Data excerpts
Content starts

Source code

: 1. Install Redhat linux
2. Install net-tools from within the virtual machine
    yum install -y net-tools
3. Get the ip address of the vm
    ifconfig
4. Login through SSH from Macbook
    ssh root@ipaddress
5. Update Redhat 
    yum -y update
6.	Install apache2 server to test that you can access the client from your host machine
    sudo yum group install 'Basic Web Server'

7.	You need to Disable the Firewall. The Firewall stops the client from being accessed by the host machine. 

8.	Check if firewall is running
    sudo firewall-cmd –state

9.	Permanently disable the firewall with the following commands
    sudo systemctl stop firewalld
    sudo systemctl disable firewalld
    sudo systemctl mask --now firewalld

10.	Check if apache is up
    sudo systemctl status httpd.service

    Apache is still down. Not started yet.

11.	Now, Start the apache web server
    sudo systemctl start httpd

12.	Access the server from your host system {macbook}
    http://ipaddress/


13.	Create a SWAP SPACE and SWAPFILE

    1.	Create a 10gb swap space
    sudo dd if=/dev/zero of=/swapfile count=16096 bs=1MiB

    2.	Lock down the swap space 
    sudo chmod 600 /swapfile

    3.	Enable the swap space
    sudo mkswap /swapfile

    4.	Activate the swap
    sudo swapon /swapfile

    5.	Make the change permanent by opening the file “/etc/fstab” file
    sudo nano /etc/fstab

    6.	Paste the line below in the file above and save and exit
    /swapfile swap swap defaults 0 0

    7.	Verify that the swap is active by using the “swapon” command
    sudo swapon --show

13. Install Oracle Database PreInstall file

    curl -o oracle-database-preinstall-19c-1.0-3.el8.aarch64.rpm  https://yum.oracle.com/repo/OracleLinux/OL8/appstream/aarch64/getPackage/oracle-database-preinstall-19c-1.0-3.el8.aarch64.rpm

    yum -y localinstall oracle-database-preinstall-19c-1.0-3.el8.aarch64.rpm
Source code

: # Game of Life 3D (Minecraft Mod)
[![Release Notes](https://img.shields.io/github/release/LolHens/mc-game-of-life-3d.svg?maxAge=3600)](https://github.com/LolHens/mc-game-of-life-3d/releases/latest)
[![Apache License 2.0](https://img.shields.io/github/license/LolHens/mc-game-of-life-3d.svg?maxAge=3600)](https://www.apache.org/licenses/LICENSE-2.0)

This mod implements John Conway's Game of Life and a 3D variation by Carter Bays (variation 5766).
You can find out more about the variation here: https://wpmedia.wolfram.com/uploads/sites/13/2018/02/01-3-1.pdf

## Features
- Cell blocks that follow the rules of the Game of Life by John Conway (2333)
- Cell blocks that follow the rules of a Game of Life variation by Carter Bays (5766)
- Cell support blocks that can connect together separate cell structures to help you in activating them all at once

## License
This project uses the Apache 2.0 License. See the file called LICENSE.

Content ends

INSTRUCTIONS FOR THE TASK →
Return solely the number of lines in the data that include the word "swapon".

TASK OUTPUT →
3